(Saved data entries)
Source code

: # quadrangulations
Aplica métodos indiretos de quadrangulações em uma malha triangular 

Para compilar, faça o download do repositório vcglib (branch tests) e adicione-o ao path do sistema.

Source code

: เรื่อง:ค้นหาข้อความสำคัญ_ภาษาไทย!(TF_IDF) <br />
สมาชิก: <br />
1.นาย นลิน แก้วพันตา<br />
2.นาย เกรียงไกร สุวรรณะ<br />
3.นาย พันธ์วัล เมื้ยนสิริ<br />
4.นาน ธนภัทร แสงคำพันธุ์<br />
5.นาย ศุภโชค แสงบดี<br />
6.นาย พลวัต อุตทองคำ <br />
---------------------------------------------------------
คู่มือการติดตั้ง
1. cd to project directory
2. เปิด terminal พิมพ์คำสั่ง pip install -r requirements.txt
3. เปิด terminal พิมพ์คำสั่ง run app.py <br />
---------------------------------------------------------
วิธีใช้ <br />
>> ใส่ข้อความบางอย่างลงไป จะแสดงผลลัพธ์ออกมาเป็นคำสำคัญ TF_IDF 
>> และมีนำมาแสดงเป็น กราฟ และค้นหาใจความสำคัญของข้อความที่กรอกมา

**Description of the task:**
All records above must be returned exactly as they appear.

**Answer space:**
Source code

: # quadrangulations
Aplica métodos indiretos de quadrangulações em uma malha triangular 

Para compilar, faça o download do repositório vcglib (branch tests) e adicione-o ao path do sistema.

Source code

: เรื่อง:ค้นหาข้อความสำคัญ_ภาษาไทย!(TF_IDF) <br />
สมาชิก: <br />
1.นาย นลิน แก้วพันตา<br />
2.นาย เกรียงไกร สุวรรณะ<br />
3.นาย พันธ์วัล เมื้ยนสิริ<br />
4.นาน ธนภัทร แสงคำพันธุ์<br />
5.นาย ศุภโชค แสงบดี<br />
6.นาย พลวัต อุตทองคำ <br />
---------------------------------------------------------
คู่มือการติดตั้ง
1. cd to project directory
2. เปิด terminal พิมพ์คำสั่ง pip install -r requirements.txt
3. เปิด terminal พิมพ์คำสั่ง run app.py <br />
---------------------------------------------------------
วิธีใช้ <br />
>> ใส่ข้อความบางอย่างลงไป จะแสดงผลลัพธ์ออกมาเป็นคำสำคัญ TF_IDF 
>> และมีนำมาแสดงเป็น กราฟ และค้นหาใจความสำคัญของข้อความที่กรอกมา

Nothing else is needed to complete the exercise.